● **TASK ITEM**: Copy exactly the run of lines that begins at the line with "user_id | integer" and ends at the final line of the entries.

Plain-text document sources:
--- START ---
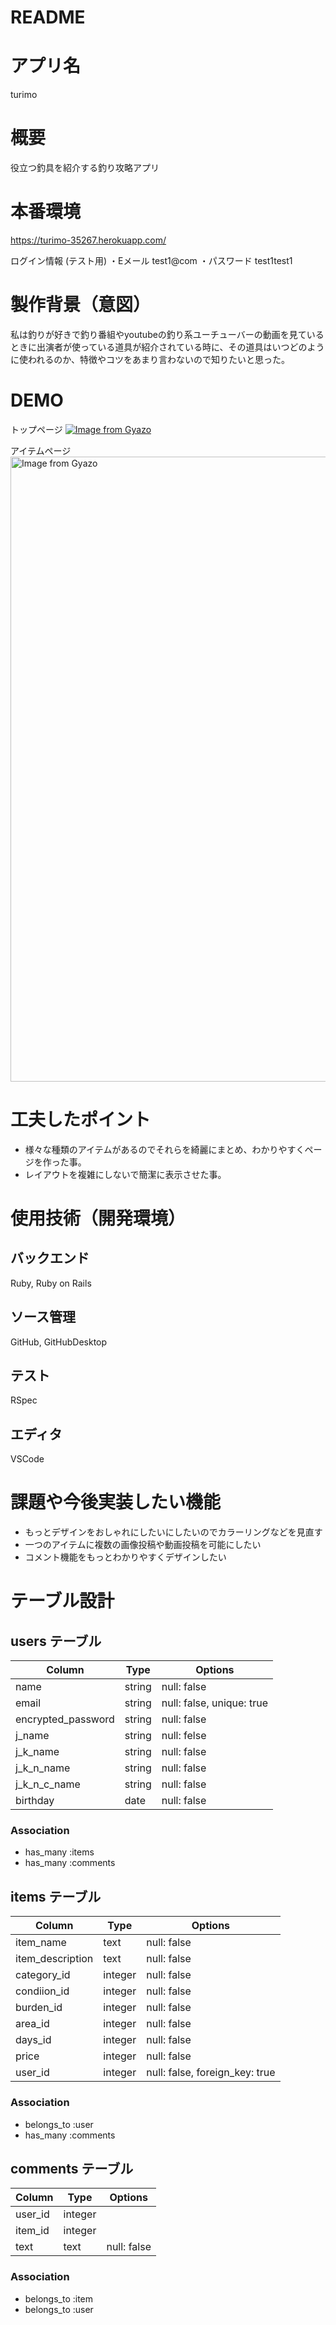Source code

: # README

# アプリ名

turimo

# 概要

役立つ釣具を紹介する釣り攻略アプリ

# 本番環境

https://turimo-35267.herokuapp.com/

ログイン情報 (テスト用)
・Eメール test1@com
・パスワード test1test1

# 製作背景（意図）

私は釣りが好きで釣り番組やyoutubeの釣り系ユーチューバーの動画を見ているときに出演者が使っている道具が紹介されている時に、その道具はいつどのように使われるのか、特徴やコツをあまり言わないので知りたいと思った。

# DEMO

トップページ
[![Image from Gyazo](https://i.gyazo.com/88b540d45aa22a41393873b4bae5e9b0.jpg)](https://gyazo.com/88b540d45aa22a41393873b4bae5e9b0)

アイテムページ
<a href="https://gyazo.com/ecd0e0d0377b59b97f40c573f45c14db"><img src="https://i.gyazo.com/ecd0e0d0377b59b97f40c573f45c14db.gif" alt="Image from Gyazo" width="1000"/></a>

# 工夫したポイント

- 様々な種類のアイテムがあるのでそれらを綺麗にまとめ、わかりやすくページを作った事。
- レイアウトを複雑にしないで簡潔に表示させた事。

# 使用技術（開発環境）

## バックエンド
Ruby, Ruby on Rails

## ソース管理
GitHub, GitHubDesktop

## テスト
RSpec

## エディタ
VSCode

# 課題や今後実装したい機能

- もっとデザインをおしゃれにしたいにしたいのでカラーリングなどを見直す
- 一つのアイテムに複数の画像投稿や動画投稿を可能にしたい
- コメント機能をもっとわかりやすくデザインしたい

# テーブル設計


## users テーブル

| Column   | Type   | Options     |
| -------- | ------ | ----------- |
| name     | string | null: false |
| email    | string | null: false, unique: true|
| encrypted_password | string | null: false |
| j_name   | string | null: felse |
| j_k_name | string | null: false |
| j_k_n_name | string | null: false |
| j_k_n_c_name | string | null: false |
| birthday | date | null: false |

### Association

- has_many :items
- has_many :comments 

## items テーブル

| Column   | Type       | Options                        |
| ------   | ---------- | ------------------------------ |
| item_name | text       | null: false |
| item_description   | text | null: false |
| category_id | integer | null: false |
| condiion_id | integer | null: false |
| burden_id   | integer | null: false |
| area_id     | integer | null: false |
| days_id     | integer | null: false |
| price    | integer | null: false |
| user_id  | integer | null: false, foreign_key: true |

### Association

- belongs_to :user
- has_many :comments 



## comments テーブル

| Column  | Type       | Options                         |
| ------- | ---------- | ------------------------------  |
| user_id | integer |  |
| item_id | integer |  |
| text | text | null: false |

### Association

- belongs_to :item
- belongs_to :user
--- END ---
● **SOLUTION**:
| user_id | integer |  |
| item_id | integer |  |
| text | text | null: false |

### Association

- belongs_to :item
- belongs_to :user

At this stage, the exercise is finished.